What to produce: Please write out each entry below exactly as given.

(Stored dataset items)
BEGIN

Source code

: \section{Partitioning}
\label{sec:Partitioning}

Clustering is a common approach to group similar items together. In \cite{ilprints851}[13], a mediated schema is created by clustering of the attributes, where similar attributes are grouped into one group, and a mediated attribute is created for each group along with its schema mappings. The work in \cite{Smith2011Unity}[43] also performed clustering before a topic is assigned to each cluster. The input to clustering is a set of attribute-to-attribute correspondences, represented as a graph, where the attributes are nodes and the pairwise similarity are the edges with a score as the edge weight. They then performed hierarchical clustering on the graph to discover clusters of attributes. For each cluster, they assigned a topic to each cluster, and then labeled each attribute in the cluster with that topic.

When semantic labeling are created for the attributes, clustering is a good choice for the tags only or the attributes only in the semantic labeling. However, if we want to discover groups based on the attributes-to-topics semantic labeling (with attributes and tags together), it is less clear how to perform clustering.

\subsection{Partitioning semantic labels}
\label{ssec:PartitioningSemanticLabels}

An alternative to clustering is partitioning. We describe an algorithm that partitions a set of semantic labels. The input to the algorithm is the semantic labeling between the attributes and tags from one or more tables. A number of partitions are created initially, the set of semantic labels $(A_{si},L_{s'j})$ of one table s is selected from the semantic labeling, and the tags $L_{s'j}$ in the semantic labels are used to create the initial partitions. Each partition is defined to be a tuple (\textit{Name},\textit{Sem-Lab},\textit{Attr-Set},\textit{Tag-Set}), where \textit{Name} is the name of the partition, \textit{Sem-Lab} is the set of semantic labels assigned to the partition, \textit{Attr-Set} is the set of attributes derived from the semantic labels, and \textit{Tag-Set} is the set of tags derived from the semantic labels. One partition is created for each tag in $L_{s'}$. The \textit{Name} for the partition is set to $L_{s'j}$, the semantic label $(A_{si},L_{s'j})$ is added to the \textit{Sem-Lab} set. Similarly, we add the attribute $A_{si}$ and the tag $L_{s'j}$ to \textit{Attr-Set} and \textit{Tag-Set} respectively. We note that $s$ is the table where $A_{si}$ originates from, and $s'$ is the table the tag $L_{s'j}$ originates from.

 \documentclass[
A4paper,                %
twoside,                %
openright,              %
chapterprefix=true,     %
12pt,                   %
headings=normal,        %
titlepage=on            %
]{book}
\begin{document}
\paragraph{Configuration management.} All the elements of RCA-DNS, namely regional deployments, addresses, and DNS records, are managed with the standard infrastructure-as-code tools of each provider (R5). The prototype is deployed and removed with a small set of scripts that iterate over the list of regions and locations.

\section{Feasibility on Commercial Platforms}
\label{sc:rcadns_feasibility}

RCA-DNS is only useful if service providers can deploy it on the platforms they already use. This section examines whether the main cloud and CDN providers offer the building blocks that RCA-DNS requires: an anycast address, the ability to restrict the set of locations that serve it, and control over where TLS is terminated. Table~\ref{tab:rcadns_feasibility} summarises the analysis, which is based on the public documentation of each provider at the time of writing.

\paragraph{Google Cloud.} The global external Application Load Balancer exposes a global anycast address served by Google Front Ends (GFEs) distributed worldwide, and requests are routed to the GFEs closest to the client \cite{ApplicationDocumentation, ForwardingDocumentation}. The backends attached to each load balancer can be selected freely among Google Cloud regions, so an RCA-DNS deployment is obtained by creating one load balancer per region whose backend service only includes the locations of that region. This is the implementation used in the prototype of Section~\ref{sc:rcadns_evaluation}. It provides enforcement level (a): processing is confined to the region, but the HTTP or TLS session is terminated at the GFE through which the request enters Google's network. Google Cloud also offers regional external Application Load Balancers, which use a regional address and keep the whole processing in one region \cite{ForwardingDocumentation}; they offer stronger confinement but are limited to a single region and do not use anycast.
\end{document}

END

Your response:
Source code

: \section{Partitioning}
\label{sec:Partitioning}

Clustering is a common approach to group similar items together. In \cite{ilprints851}[13], a mediated schema is created by clustering of the attributes, where similar attributes are grouped into one group, and a mediated attribute is created for each group along with its schema mappings. The work in \cite{Smith2011Unity}[43] also performed clustering before a topic is assigned to each cluster. The input to clustering is a set of attribute-to-attribute correspondences, represented as a graph, where the attributes are nodes and the pairwise similarity are the edges with a score as the edge weight. They then performed hierarchical clustering on the graph to discover clusters of attributes. For each cluster, they assigned a topic to each cluster, and then labeled each attribute in the cluster with that topic.

When semantic labeling are created for the attributes, clustering is a good choice for the tags only or the attributes only in the semantic labeling. However, if we want to discover groups based on the attributes-to-topics semantic labeling (with attributes and tags together), it is less clear how to perform clustering.

\subsection{Partitioning semantic labels}
\label{ssec:PartitioningSemanticLabels}

An alternative to clustering is partitioning. We describe an algorithm that partitions a set of semantic labels. The input to the algorithm is the semantic labeling between the attributes and tags from one or more tables. A number of partitions are created initially, the set of semantic labels $(A_{si},L_{s'j})$ of one table s is selected from the semantic labeling, and the tags $L_{s'j}$ in the semantic labels are used to create the initial partitions. Each partition is defined to be a tuple (\textit{Name},\textit{Sem-Lab},\textit{Attr-Set},\textit{Tag-Set}), where \textit{Name} is the name of the partition, \textit{Sem-Lab} is the set of semantic labels assigned to the partition, \textit{Attr-Set} is the set of attributes derived from the semantic labels, and \textit{Tag-Set} is the set of tags derived from the semantic labels. One partition is created for each tag in $L_{s'}$. The \textit{Name} for the partition is set to $L_{s'j}$, the semantic label $(A_{si},L_{s'j})$ is added to the \textit{Sem-Lab} set. Similarly, we add the attribute $A_{si}$ and the tag $L_{s'j}$ to \textit{Attr-Set} and \textit{Tag-Set} respectively. We note that $s$ is the table where $A_{si}$ originates from, and $s'$ is the table the tag $L_{s'j}$ originates from.

 \documentclass[
A4paper,                %
twoside,                %
openright,              %
chapterprefix=true,     %
12pt,                   %
headings=normal,        %
titlepage=on            %
]{book}
\begin{document}
\paragraph{Configuration management.} All the elements of RCA-DNS, namely regional deployments, addresses, and DNS records, are managed with the standard infrastructure-as-code tools of each provider (R5). The prototype is deployed and removed with a small set of scripts that iterate over the list of regions and locations.

\section{Feasibility on Commercial Platforms}
\label{sc:rcadns_feasibility}

RCA-DNS is only useful if service providers can deploy it on the platforms they already use. This section examines whether the main cloud and CDN providers offer the building blocks that RCA-DNS requires: an anycast address, the ability to restrict the set of locations that serve it, and control over where TLS is terminated. Table~\ref{tab:rcadns_feasibility} summarises the analysis, which is based on the public documentation of each provider at the time of writing.

\paragraph{Google Cloud.} The global external Application Load Balancer exposes a global anycast address served by Google Front Ends (GFEs) distributed worldwide, and requests are routed to the GFEs closest to the client \cite{ApplicationDocumentation, ForwardingDocumentation}. The backends attached to each load balancer can be selected freely among Google Cloud regions, so an RCA-DNS deployment is obtained by creating one load balancer per region whose backend service only includes the locations of that region. This is the implementation used in the prototype of Section~\ref{sc:rcadns_evaluation}. It provides enforcement level (a): processing is confined to the region, but the HTTP or TLS session is terminated at the GFE through which the request enters Google's network. Google Cloud also offers regional external Application Load Balancers, which use a regional address and keep the whole processing in one region \cite{ForwardingDocumentation}; they offer stronger confinement but are limited to a single region and do not use anycast.
\end{document}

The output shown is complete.